三候,草木萌动,是可耕之候。

亲爱的美纱女士:

昨天我看了最新的一期的《锵锵行天下》,里面那位外国男士说自己小的时候家里穷,经常受欺负,这个时候他面临两个选择,一是习惯挨打,二是学习拳术让自己变的更强壮。自从学习拳术之后,他的外形出现了明显的变化。内心也随之发生了变化,在他看起来弱小的时候,他害怕受伤,喜欢的也是艺术什么的。当他变的越来越强壮,喜欢的也是篮球、足球、拳击、散打之类。他后来就很少为自己打架了,因为没有人敢冒犯他。一直以来,我喜欢的东西也大多属于艺术类,文艺之所以在赵宋一朝看起来如此绚烂,大概也是因为赵宋看起来非常虚弱,对竞技类的游戏非常恐惧,只喜欢在瓷器、书画、音乐方面投入消耗精力。不过通过过去十年的付出,我没有发现自己有太大的潜力,也许在这九年里犯了方向性错误,所以在这九年里我事倍功半。

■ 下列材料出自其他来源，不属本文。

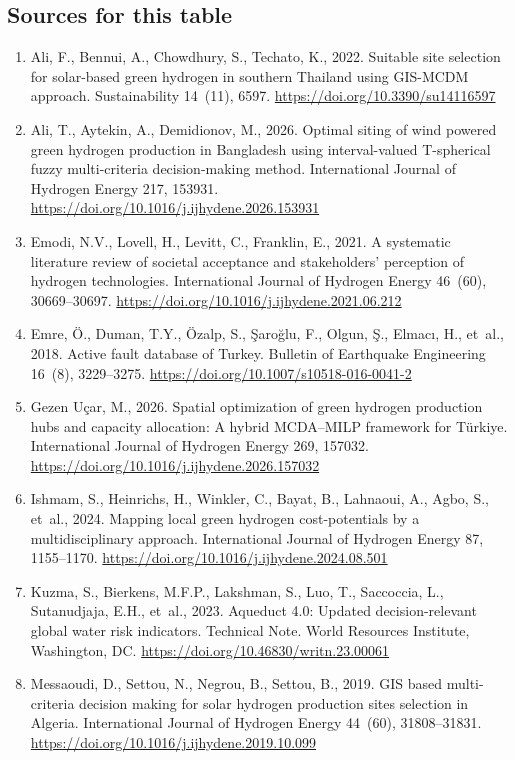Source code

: \documentclass[11pt,a4paper]{article}
\begin{document}
\subsection*{Sources for this table}
\begin{enumerate}\setlength{\itemsep}{0pt}
\item Ali, F., Bennui, A., Chowdhury, S., Techato, K., 2022. Suitable site selection for solar-based green hydrogen in southern Thailand using GIS-MCDM approach. Sustainability 14~(11), 6597. \url{https://doi.org/10.3390/su14116597}
\item Ali, T., Aytekin, A., Demidionov, M., 2026. Optimal siting of wind powered green hydrogen production in Bangladesh using interval-valued T-spherical fuzzy multi-criteria decision-making method. International Journal of Hydrogen Energy 217, 153931. \url{https://doi.org/10.1016/j.ijhydene.2026.153931}
\item Emodi, N.V., Lovell, H., Levitt, C., Franklin, E., 2021. A systematic literature review of societal acceptance and stakeholders' perception of hydrogen technologies. International Journal of Hydrogen Energy 46~(60), 30669--30697. \url{https://doi.org/10.1016/j.ijhydene.2021.06.212}
\item Emre, {\"O}., Duman, T.Y., {\"O}zalp, S., {\c{S}}aro{\u{g}}lu, F., Olgun, {\c{S}}., Elmac{\i}, H., et~al., 2018. Active fault database of Turkey. Bulletin of Earthquake Engineering 16~(8), 3229--3275. \url{https://doi.org/10.1007/s10518-016-0041-2}
\item Gezen U{\c{c}}ar, M., 2026. Spatial optimization of green hydrogen production hubs and capacity allocation: A hybrid MCDA--MILP framework for T{\"u}rkiye. International Journal of Hydrogen Energy 269, 157032. \url{https://doi.org/10.1016/j.ijhydene.2026.157032}
\item Ishmam, S., Heinrichs, H., Winkler, C., Bayat, B., Lahnaoui, A., Agbo, S., et~al., 2024. Mapping local green hydrogen cost-potentials by a multidisciplinary approach. International Journal of Hydrogen Energy 87, 1155--1170. \url{https://doi.org/10.1016/j.ijhydene.2024.08.501}
\item Kuzma, S., Bierkens, M.F.P., Lakshman, S., Luo, T., Saccoccia, L., Sutanudjaja, E.H., et~al., 2023. Aqueduct 4.0: Updated decision-relevant global water risk indicators. Technical Note. World Resources Institute, Washington, DC. \url{https://doi.org/10.46830/writn.23.00061}
\item Messaoudi, D., Settou, N., Negrou, B., Settou, B., 2019. GIS based multi-criteria decision making for solar hydrogen production sites selection in Algeria. International Journal of Hydrogen Energy 44~(60), 31808--31831. \url{https://doi.org/10.1016/j.ijhydene.2019.10.099}

\end{enumerate}
\end{document}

自称孤寡的人身份尊贵,自称老子的人身份卑贱,老子说:“君子自爱而不自贵。”小的时候,跟我在一起玩耍的人一般年纪比我小,在他们当中,我经常扮演君王,后来到了社会上感觉自己活的像是一条狗。特别是两年前我被父母带去相亲,那种感觉就像是狗被主人带去配种。我有一段非常不堪的经历,有这样的经历垫底,我与父母的关系永远好不好哪里去,我希望以后处理与父母关系,也能够严格按照礼仪行事,如果我能够保持不失礼,我对自己在这方面的表现就感到满意。过去我经常喜欢以真情待人,过去三十多年的经历告诉我在这方面的表现非常糟糕,真心未必能换到真心,以礼仪规范自己的言行,人前人后不失礼,就不会有什么过失,有道是:“逢人只说三分话,未可抛一片心。”以前,我没有遇到过值得奉献真心的人,以后大概也不会遇到吧!在《沙家浜》里面阿庆嫂有这样的台词:相逢抬头笑,过后不思量,人一走,茶就凉有什么周祥不周祥。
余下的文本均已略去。